We are pleased to present a new Solo Travel Destination Post from Elizabeth, a member of the Solo Travel Society on Facebook. Elizabeth is from The United States, and submitted the following report about Cinque Terre. Do you have a solo travel destination that you would like to recommend? Submit your description here, along with a few photos, and share it with fellow travelers!
Solo travel rating: 1 (1 is easiest, 3 is most difficult. Please see chart below)
Languages spoken: Italian
Reasons To Go to Cinque Terre
If you have ever dreamed of going someplace really different overseas yet don’t feel ready for a major challenge, the Cinque Terre National Park in Italy is a great place to start. This UNESCO World Heritage site with rustic villages set on a breathtaking coastline will feel magical and relaxing from the first minute you walk down the picturesque streets (laundry flapping from many windows above adds to the ambience).
The charming little shops and restaurants staffed by friendly locals will amuse you as you wander each of the five villages within the park. Easily accessible by train or for greater adventure and challenge by foot, this destination will not disappoint.
My favorite way to explore the area is by taking advantage of the wonderful hiking trails. These are absolutely beautiful. You will travel through varied terrains and have breathtaking views at many vantage points. I recommend that solo travelers stick to the main trails for safety. Sturdy shoes and a good walking stick will make you feel blessed. The trails can be rough and uneven.
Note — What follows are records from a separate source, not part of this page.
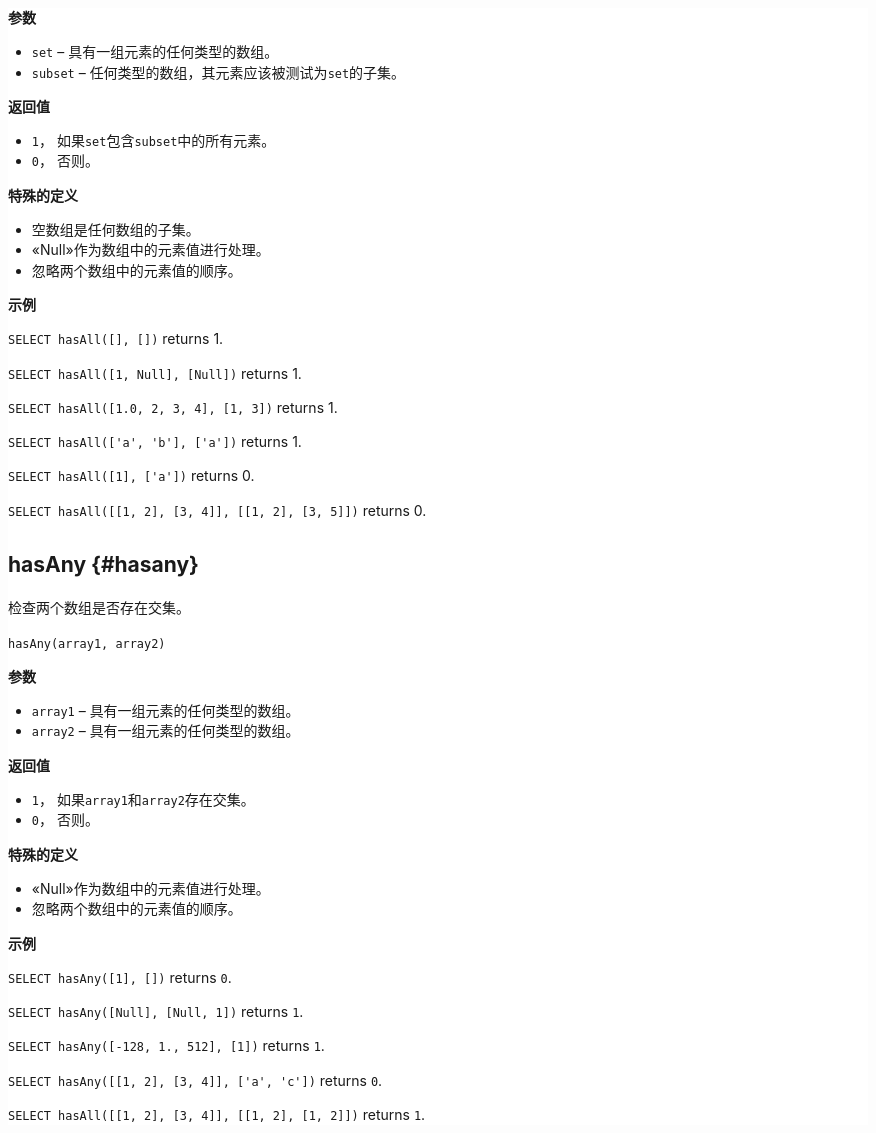 **参数**

-   `set` – 具有一组元素的任何类型的数组。
-   `subset` – 任何类型的数组，其元素应该被测试为`set`的子集。

**返回值**

-   `1`， 如果`set`包含`subset`中的所有元素。
-   `0`， 否则。

**特殊的定义**

-   空数组是任何数组的子集。
-   «Null»作为数组中的元素值进行处理。
-   忽略两个数组中的元素值的顺序。

**示例**

`SELECT hasAll([], [])` returns 1.

`SELECT hasAll([1, Null], [Null])` returns 1.

`SELECT hasAll([1.0, 2, 3, 4], [1, 3])` returns 1.

`SELECT hasAll(['a', 'b'], ['a'])` returns 1.

`SELECT hasAll([1], ['a'])` returns 0.

`SELECT hasAll([[1, 2], [3, 4]], [[1, 2], [3, 5]])` returns 0.

## hasAny {#hasany}

检查两个数组是否存在交集。

    hasAny(array1, array2)

**参数**

-   `array1` – 具有一组元素的任何类型的数组。
-   `array2` – 具有一组元素的任何类型的数组。

**返回值**

-   `1`， 如果`array1`和`array2`存在交集。
-   `0`， 否则。

**特殊的定义**

-   «Null»作为数组中的元素值进行处理。
-   忽略两个数组中的元素值的顺序。

**示例**

`SELECT hasAny([1], [])` returns `0`.

`SELECT hasAny([Null], [Null, 1])` returns `1`.

`SELECT hasAny([-128, 1., 512], [1])` returns `1`.

`SELECT hasAny([[1, 2], [3, 4]], ['a', 'c'])` returns `0`.

`SELECT hasAll([[1, 2], [3, 4]], [[1, 2], [1, 2]])` returns `1`.

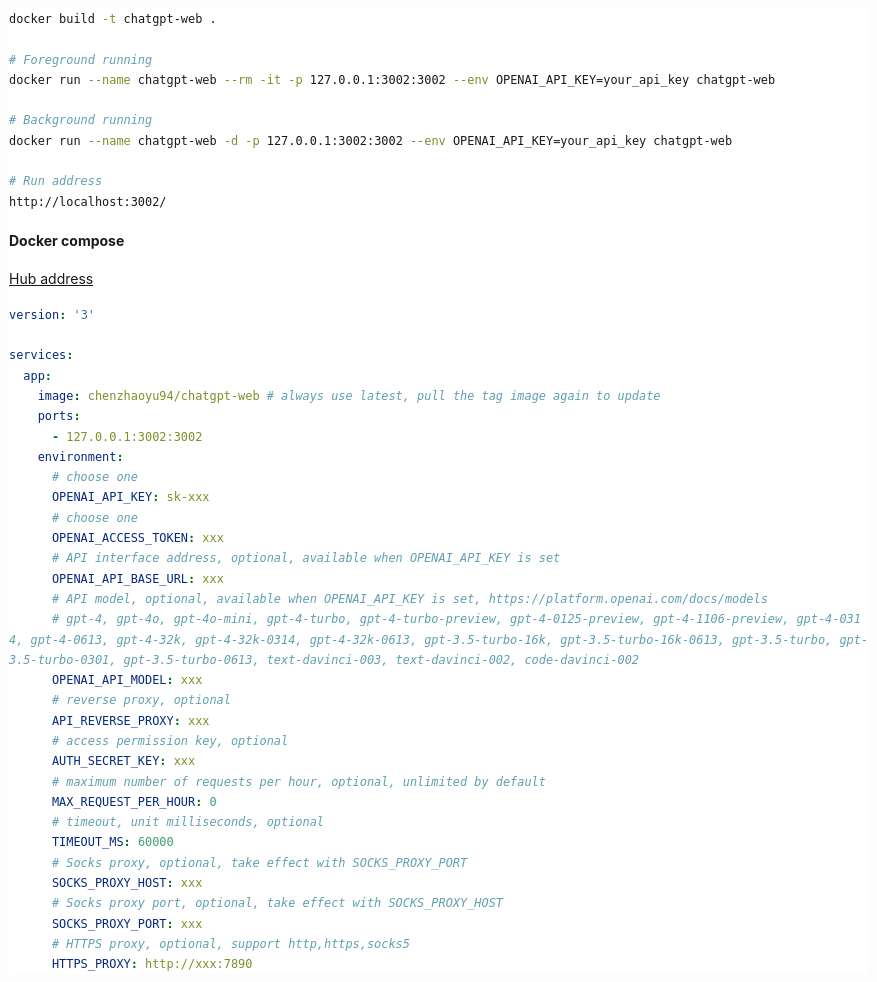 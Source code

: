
 ```bash
docker build -t chatgpt-web .

# Foreground running
docker run --name chatgpt-web --rm -it -p 127.0.0.1:3002:3002 --env OPENAI_API_KEY=your_api_key chatgpt-web

# Background running
docker run --name chatgpt-web -d -p 127.0.0.1:3002:3002 --env OPENAI_API_KEY=your_api_key chatgpt-web

# Run address
http://localhost:3002/
```

#### Docker compose

[Hub address](https://hub.docker.com/repository/docker/chenzhaoyu94/chatgpt-web/general)

```yml
version: '3'

services:
  app:
    image: chenzhaoyu94/chatgpt-web # always use latest, pull the tag image again to update
    ports:
      - 127.0.0.1:3002:3002
    environment:
      # choose one
      OPENAI_API_KEY: sk-xxx
      # choose one
      OPENAI_ACCESS_TOKEN: xxx
      # API interface address, optional, available when OPENAI_API_KEY is set
      OPENAI_API_BASE_URL: xxx
      # API model, optional, available when OPENAI_API_KEY is set, https://platform.openai.com/docs/models
      # gpt-4, gpt-4o, gpt-4o-mini, gpt-4-turbo, gpt-4-turbo-preview, gpt-4-0125-preview, gpt-4-1106-preview, gpt-4-0314, gpt-4-0613, gpt-4-32k, gpt-4-32k-0314, gpt-4-32k-0613, gpt-3.5-turbo-16k, gpt-3.5-turbo-16k-0613, gpt-3.5-turbo, gpt-3.5-turbo-0301, gpt-3.5-turbo-0613, text-davinci-003, text-davinci-002, code-davinci-002
      OPENAI_API_MODEL: xxx
      # reverse proxy, optional
      API_REVERSE_PROXY: xxx
      # access permission key, optional
      AUTH_SECRET_KEY: xxx
      # maximum number of requests per hour, optional, unlimited by default
      MAX_REQUEST_PER_HOUR: 0
      # timeout, unit milliseconds, optional
      TIMEOUT_MS: 60000
      # Socks proxy, optional, take effect with SOCKS_PROXY_PORT
      SOCKS_PROXY_HOST: xxx
      # Socks proxy port, optional, take effect with SOCKS_PROXY_HOST
      SOCKS_PROXY_PORT: xxx
      # HTTPS proxy, optional, support http,https,socks5
      HTTPS_PROXY: http://xxx:7890
```
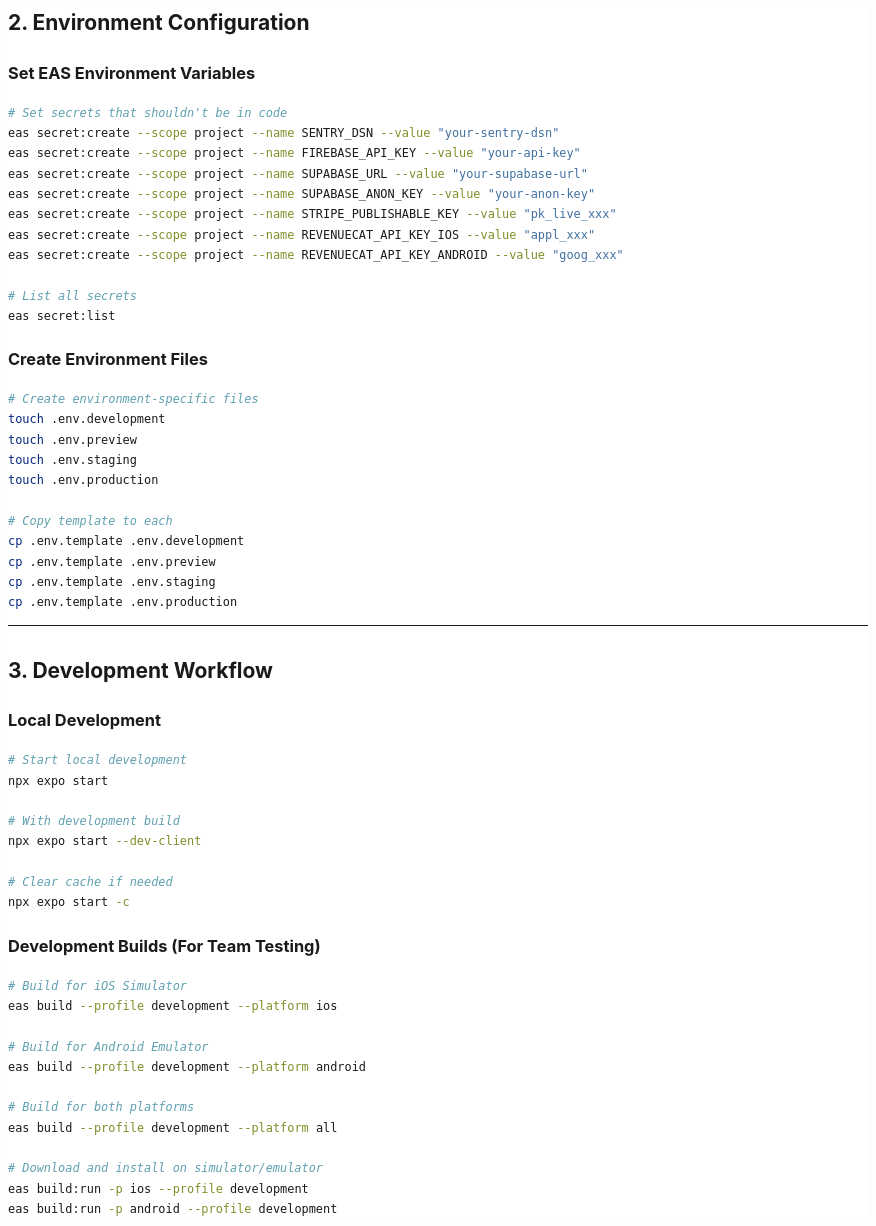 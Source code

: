 ## 2. Environment Configuration

### Set EAS Environment Variables
```bash
# Set secrets that shouldn't be in code
eas secret:create --scope project --name SENTRY_DSN --value "your-sentry-dsn"
eas secret:create --scope project --name FIREBASE_API_KEY --value "your-api-key"
eas secret:create --scope project --name SUPABASE_URL --value "your-supabase-url"
eas secret:create --scope project --name SUPABASE_ANON_KEY --value "your-anon-key"
eas secret:create --scope project --name STRIPE_PUBLISHABLE_KEY --value "pk_live_xxx"
eas secret:create --scope project --name REVENUECAT_API_KEY_IOS --value "appl_xxx"
eas secret:create --scope project --name REVENUECAT_API_KEY_ANDROID --value "goog_xxx"

# List all secrets
eas secret:list
```

### Create Environment Files
```bash
# Create environment-specific files
touch .env.development
touch .env.preview
touch .env.staging
touch .env.production

# Copy template to each
cp .env.template .env.development
cp .env.template .env.preview
cp .env.template .env.staging
cp .env.template .env.production
```

---

## 3. Development Workflow

### Local Development
```bash
# Start local development
npx expo start

# With development build
npx expo start --dev-client

# Clear cache if needed
npx expo start -c
```

### Development Builds (For Team Testing)
```bash
# Build for iOS Simulator
eas build --profile development --platform ios

# Build for Android Emulator
eas build --profile development --platform android

# Build for both platforms
eas build --profile development --platform all

# Download and install on simulator/emulator
eas build:run -p ios --profile development
eas build:run -p android --profile development
``` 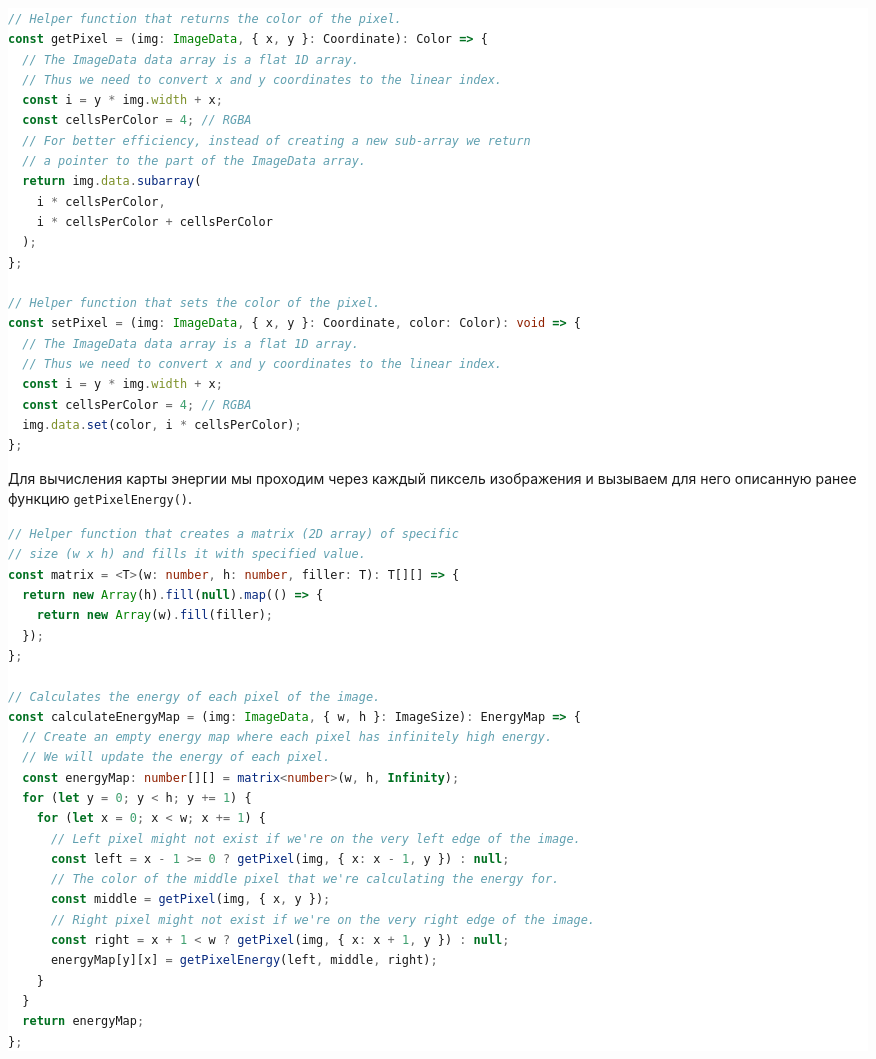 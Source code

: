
 ```typescript
// Helper function that returns the color of the pixel.
const getPixel = (img: ImageData, { x, y }: Coordinate): Color => {
  // The ImageData data array is a flat 1D array.
  // Thus we need to convert x and y coordinates to the linear index.
  const i = y * img.width + x;
  const cellsPerColor = 4; // RGBA
  // For better efficiency, instead of creating a new sub-array we return
  // a pointer to the part of the ImageData array.
  return img.data.subarray(
    i * cellsPerColor,
    i * cellsPerColor + cellsPerColor
  );
};

// Helper function that sets the color of the pixel.
const setPixel = (img: ImageData, { x, y }: Coordinate, color: Color): void => {
  // The ImageData data array is a flat 1D array.
  // Thus we need to convert x and y coordinates to the linear index.
  const i = y * img.width + x;
  const cellsPerColor = 4; // RGBA
  img.data.set(color, i * cellsPerColor);
};
```

Для вычисления карты энергии мы проходим через каждый пиксель изображения и вызываем для него описанную ранее функцию `getPixelEnergy()`.

```typescript
// Helper function that creates a matrix (2D array) of specific
// size (w x h) and fills it with specified value.
const matrix = <T>(w: number, h: number, filler: T): T[][] => {
  return new Array(h).fill(null).map(() => {
    return new Array(w).fill(filler);
  });
};

// Calculates the energy of each pixel of the image.
const calculateEnergyMap = (img: ImageData, { w, h }: ImageSize): EnergyMap => {
  // Create an empty energy map where each pixel has infinitely high energy.
  // We will update the energy of each pixel.
  const energyMap: number[][] = matrix<number>(w, h, Infinity);
  for (let y = 0; y < h; y += 1) {
    for (let x = 0; x < w; x += 1) {
      // Left pixel might not exist if we're on the very left edge of the image.
      const left = x - 1 >= 0 ? getPixel(img, { x: x - 1, y }) : null;
      // The color of the middle pixel that we're calculating the energy for.
      const middle = getPixel(img, { x, y });
      // Right pixel might not exist if we're on the very right edge of the image.
      const right = x + 1 < w ? getPixel(img, { x: x + 1, y }) : null;
      energyMap[y][x] = getPixelEnergy(left, middle, right);
    }
  }
  return energyMap;
};
```
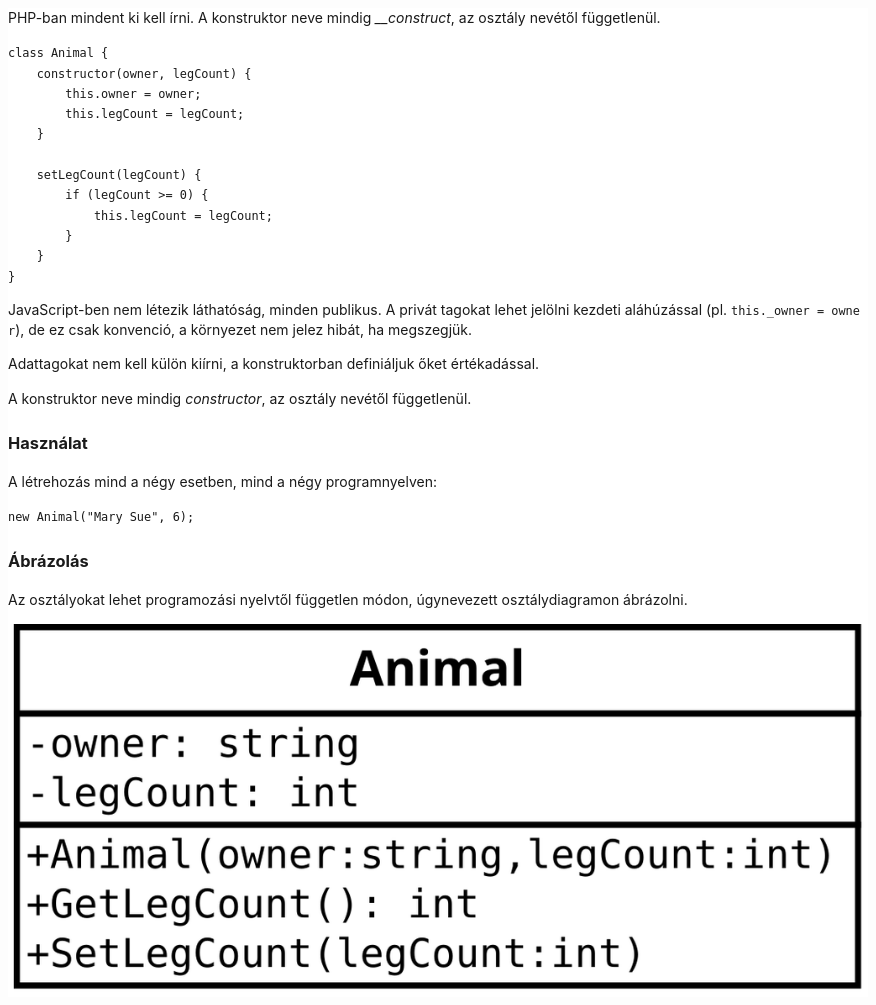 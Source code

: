 PHP-ban mindent ki kell írni. A konstruktor neve mindig *__construct*, az osztály nevétől függetlenül.

<pre><code class="javascript">class Animal {
    constructor(owner, legCount) {
        this.owner = owner;
        this.legCount = legCount;
    }

    setLegCount(legCount) {
        if (legCount >= 0) {
            this.legCount = legCount;
        }
    }
}
</code></pre>

JavaScript-ben nem létezik láthatóság, minden publikus. A privát tagokat lehet jelölni kezdeti aláhúzással (pl. `this._owner = owner`), de ez csak konvenció, a környezet nem jelez hibát, ha megszegjük.

Adattagokat nem kell külön kiírni, a konstruktorban definiáljuk őket értékadással.

A konstruktor neve mindig *constructor*, az osztály nevétől függetlenül.

### Használat

A létrehozás mind a négy esetben, mind a négy programnyelven:

<pre><code class="csharp">new Animal("Mary Sue", 6);
</code></pre>

### Ábrázolás

Az osztályokat lehet programozási nyelvtől független módon, úgynevezett osztálydiagramon ábrázolni.

![Repó és munkapéldány közti műveletek](/assets/img/class-single.svg)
On all but the easiest trails, be prepared to climb and descend steps. Thousands of them. You will twist up and down the sides of the mountains going across paths that were the only link between villages until about a hundred years ago!
The Cinque Terre has five villages and each has their own personality. It only takes a few minutes to travel between villages by train and it is inexpensive, so I suggest you make sure to explore them all. Because Riomaggiore is closest to the main train station in La Spezia, it is probably the busiest. Manarola and Vernazza are a bit less crowded and more “authentic” feeling. Monterosso feels a tad more modern and seemed to have a resort feel to me. It also has the only real beach.
Corniglia is the village that stole my heart. It had roosters crowing in the morning, was surrounded by olive groves, had cats lazing around in sunny spaces, and virtually no tourists in the early morning and evenings. You really feel transported into old traditional Italy. It is also the only village not at the waters edge so be prepared to climb 382 steps if you miss the shuttle bus from the train station! I rented a very clean private room with a beautiful view from Christiana. She and her husband run a little coffee shop named Pan e Vin in the village. They are quite friendly and it is a good place to stop for a light breakfast or meal. Like many locals, they both speak English.
The Cinque Terre is not just a destination, it’s an experience. Enjoy!
Solo Travel Destination Rating System
Safety – 1 (1 very safe, 2 safe in most areas, 3 be cautious at all times.)
Language – 2 (1 English is first language, 2 English speakers easy to find, 3 English speakers rare)
Navigation – 1 (1 easy to navigate by transit or car, 2 poor transit, car necessary, 3 not easy to get around)
Culture – 1 (1 Similar to North America or Western Europe, 2 Different from above but relaxed and easy, 3 Challenging)
Average Rating – 1 (1 is easiest, 3 is most difficult)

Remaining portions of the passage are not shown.